▸ Try it
Go through the lines below and repeat each one exactly, skipping pictures.

..........

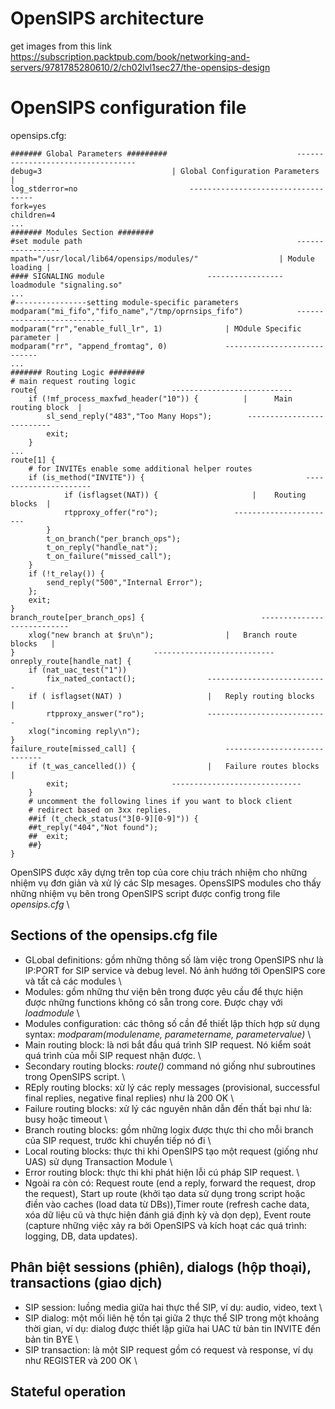 # OpenSIPS architecture
get images from this link
https://subscription.packtpub.com/book/networking-and-servers/9781785280610/2/ch02lvl1sec27/the-opensips-design

# OpenSIPS configuration file 
opensips.cfg: 
```
####### Global Parameters #########                             ----------------------------------
debug=3								| Global Configuration Parameters |
log_stderror=no							-----------------------------------
fork=yes
children=4
...
####### Modules Section ########
#set module path                                                -----------------
mpath="/usr/local/lib64/opensips/modules/"           		| Module loading |
#### SIGNALING module						-----------------
loadmodule "signaling.so"
...
#----------------setting module-specific parameters
modparam("mi_fifo","fifo_name","/tmp/oprnsips_fifo")            ---------------------------
modparam("rr","enable_full_lr", 1)				| MOdule Specific parameter |
modparam("rr", "append_fromtag", 0)				----------------------------
...
####### Routing Logic ########
# main request routing logic
route{								---------------------------
	if (!mf_process_maxfwd_header("10")) {  		|      Main routing block  |
		sl_send_reply("483","Too Many Hops");		 --------------------------
		exit;
	}
...
route[1] {
	# for INVITEs enable some additional helper routes
	if (is_method("INVITE")) {                                    ----------------------		
			if (isflagset(NAT)) {		              |    Routing blocks  |
			rtpproxy_offer("ro");			      -----------------------
		}
		t_on_branch("per_branch_ops");
		t_on_reply("handle_nat");
		t_on_failure("missed_call");
	}
	if (!t_relay()) {
		send_reply("500","Internal Error");
	};
	exit;
}
branch_route[per_branch_ops] {                     		---------------------------
	xlog("new branch at $ru\n");				|   Branch route blocks   |
}								---------------------------
onreply_route[handle_nat] {
	if (nat_uac_test("1"))
		fix_nated_contact();				---------------------------
	if ( isflagset(NAT) )					|   Reply routing blocks   |
		rtpproxy_answer("ro");				---------------------------
	xlog("incoming reply\n");
}
failure_route[missed_call] {					-----------------------------
	if (t_was_cancelled()) {				|   Failure routes blocks   |
		exit;						-----------------------------
	}
	# uncomment the following lines if you want to block client 
	# redirect based on 3xx replies.
	##if (t_check_status("3[0-9][0-9]")) {
	##t_reply("404","Not found");
	##	exit;
	##}	
}
```
OpenSIPS được xây dựng trên top của core chịu trách nhiệm cho những nhiệm vụ đơn giản và xử lý các SIp mesages.
OpensSIPS modules cho thấy những nhiệm vụ bên trong OpenSIPS script được config trong file *opensips.cfg* \
## Sections of the opensips.cfg file
- GLobal definitions: gồm những thông số làm việc trong OpenSIPS như là IP:PORT for SIP service và debug level. Nó ảnh hướng tới OpenSIPS core và tất cả các modules \
- Modules: gồm những thư viện bên trong được yêu cầu để thực hiện được những functions không có sẵn trong core. Được chạy với *loadmodule* \
- Modules configuration: các thông số cần để thiết lập thích hợp sử dụng syntax: 
  *modparam(modulename, parametername, parametervalue)* \
- Main routing block: là nơi bắt đầu quá trình SIP request. Nó kiểm soát quá trình của mỗi SIP request nhận được. \
- Secondary routing blocks: *route()* command nó giống như subroutines trong OpenSIPS script. \
- REply routing blocks: xử lý các reply messages (provisional, successful final replies, negative final replies) như là 200 OK \
- Failure routing blocks: xử lý các nguyên nhân dẫn đến thất bại như là: busy hoặc timeout \
- Branch routing blocks: gồm những logix được thực thi cho mỗi branch của SIP request, trước khi chuyển tiếp nó đi \
- Local routing blocks: thực thi khi OpenSIPS tạo một request (giống như UAS) sử dụng Transaction Module \
- Error routing block: thực thi khi phát hiện lỗi cú pháp SIP request. \
- Ngoài ra còn có: Request route (end a reply, forward the request, drop the request), Start up route (khởi tạo data sử dụng trong script hoặc điền vào caches (load data từ DBs)),Timer route (refresh cache data, xóa dữ liệu cũ và thực hiện đánh giá định kỳ và dọn dẹp),  Event route (capture những việc xảy ra bởi OpenSIPS và kích hoạt các quá trình: logging, DB, data updates). 
## Phân biệt sessions (phiên), dialogs (hộp thoại), transactions (giao dịch) 
- SIP session: luồng media giữa hai thực thể SIP, ví dụ: audio, video, text \
- SIP dialog: một mối liên hệ tồn tại giữa 2 thực thể SIP trong một khoảng thời gian, ví dụ: dialog được thiết lập giữa hai UAC từ bản tin INVITE đến bản tin BYE \
- SIP transaction: là một SIP request gồm có request và response, ví dụ như REGISTER và 200 OK \ 
## Stateful operation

..........

▸ Written answer
 # OpenSIPS architecture
get images from this link
https://subscription.packtpub.com/book/networking-and-servers/9781785280610/2/ch02lvl1sec27/the-opensips-design

# OpenSIPS configuration file 
opensips.cfg: 
```
####### Global Parameters #########                             ----------------------------------
debug=3								| Global Configuration Parameters |
log_stderror=no							-----------------------------------
fork=yes
children=4
...
####### Modules Section ########
#set module path                                                -----------------
mpath="/usr/local/lib64/opensips/modules/"           		| Module loading |
#### SIGNALING module						-----------------
loadmodule "signaling.so"
...
#----------------setting module-specific parameters
modparam("mi_fifo","fifo_name","/tmp/oprnsips_fifo")            ---------------------------
modparam("rr","enable_full_lr", 1)				| MOdule Specific parameter |
modparam("rr", "append_fromtag", 0)				----------------------------
...
####### Routing Logic ########
# main request routing logic
route{								---------------------------
	if (!mf_process_maxfwd_header("10")) {  		|      Main routing block  |
		sl_send_reply("483","Too Many Hops");		 --------------------------
		exit;
	}
...
route[1] {
	# for INVITEs enable some additional helper routes
	if (is_method("INVITE")) {                                    ----------------------		
			if (isflagset(NAT)) {		              |    Routing blocks  |
			rtpproxy_offer("ro");			      -----------------------
		}
		t_on_branch("per_branch_ops");
		t_on_reply("handle_nat");
		t_on_failure("missed_call");
	}
	if (!t_relay()) {
		send_reply("500","Internal Error");
	};
	exit;
}
branch_route[per_branch_ops] {                     		---------------------------
	xlog("new branch at $ru\n");				|   Branch route blocks   |
}								---------------------------
onreply_route[handle_nat] {
	if (nat_uac_test("1"))
		fix_nated_contact();				---------------------------
	if ( isflagset(NAT) )					|   Reply routing blocks   |
		rtpproxy_answer("ro");				---------------------------
	xlog("incoming reply\n");
}
failure_route[missed_call] {					-----------------------------
	if (t_was_cancelled()) {				|   Failure routes blocks   |
		exit;						-----------------------------
	}
	# uncomment the following lines if you want to block client 
	# redirect based on 3xx replies.
	##if (t_check_status("3[0-9][0-9]")) {
	##t_reply("404","Not found");
	##	exit;
	##}	
}
```
OpenSIPS được xây dựng trên top của core chịu trách nhiệm cho những nhiệm vụ đơn giản và xử lý các SIp mesages.
OpensSIPS modules cho thấy những nhiệm vụ bên trong OpenSIPS script được config trong file *opensips.cfg* \
## Sections of the opensips.cfg file
- GLobal definitions: gồm những thông số làm việc trong OpenSIPS như là IP:PORT for SIP service và debug level. Nó ảnh hướng tới OpenSIPS core và tất cả các modules \
- Modules: gồm những thư viện bên trong được yêu cầu để thực hiện được những functions không có sẵn trong core. Được chạy với *loadmodule* \
- Modules configuration: các thông số cần để thiết lập thích hợp sử dụng syntax: 
  *modparam(modulename, parametername, parametervalue)* \
- Main routing block: là nơi bắt đầu quá trình SIP request. Nó kiểm soát quá trình của mỗi SIP request nhận được. \
- Secondary routing blocks: *route()* command nó giống như subroutines trong OpenSIPS script. \
- REply routing blocks: xử lý các reply messages (provisional, successful final replies, negative final replies) như là 200 OK \
- Failure routing blocks: xử lý các nguyên nhân dẫn đến thất bại như là: busy hoặc timeout \
- Branch routing blocks: gồm những logix được thực thi cho mỗi branch của SIP request, trước khi chuyển tiếp nó đi \
- Local routing blocks: thực thi khi OpenSIPS tạo một request (giống như UAS) sử dụng Transaction Module \
- Error routing block: thực thi khi phát hiện lỗi cú pháp SIP request. \
- Ngoài ra còn có: Request route (end a reply, forward the request, drop the request), Start up route (khởi tạo data sử dụng trong script hoặc điền vào caches (load data từ DBs)),Timer route (refresh cache data, xóa dữ liệu cũ và thực hiện đánh giá định kỳ và dọn dẹp),  Event route (capture những việc xảy ra bởi OpenSIPS và kích hoạt các quá trình: logging, DB, data updates). 
## Phân biệt sessions (phiên), dialogs (hộp thoại), transactions (giao dịch) 
- SIP session: luồng media giữa hai thực thể SIP, ví dụ: audio, video, text \
- SIP dialog: một mối liên hệ tồn tại giữa 2 thực thể SIP trong một khoảng thời gian, ví dụ: dialog được thiết lập giữa hai UAC từ bản tin INVITE đến bản tin BYE \
- SIP transaction: là một SIP request gồm có request và response, ví dụ như REGISTER và 200 OK \ 
## Stateful operation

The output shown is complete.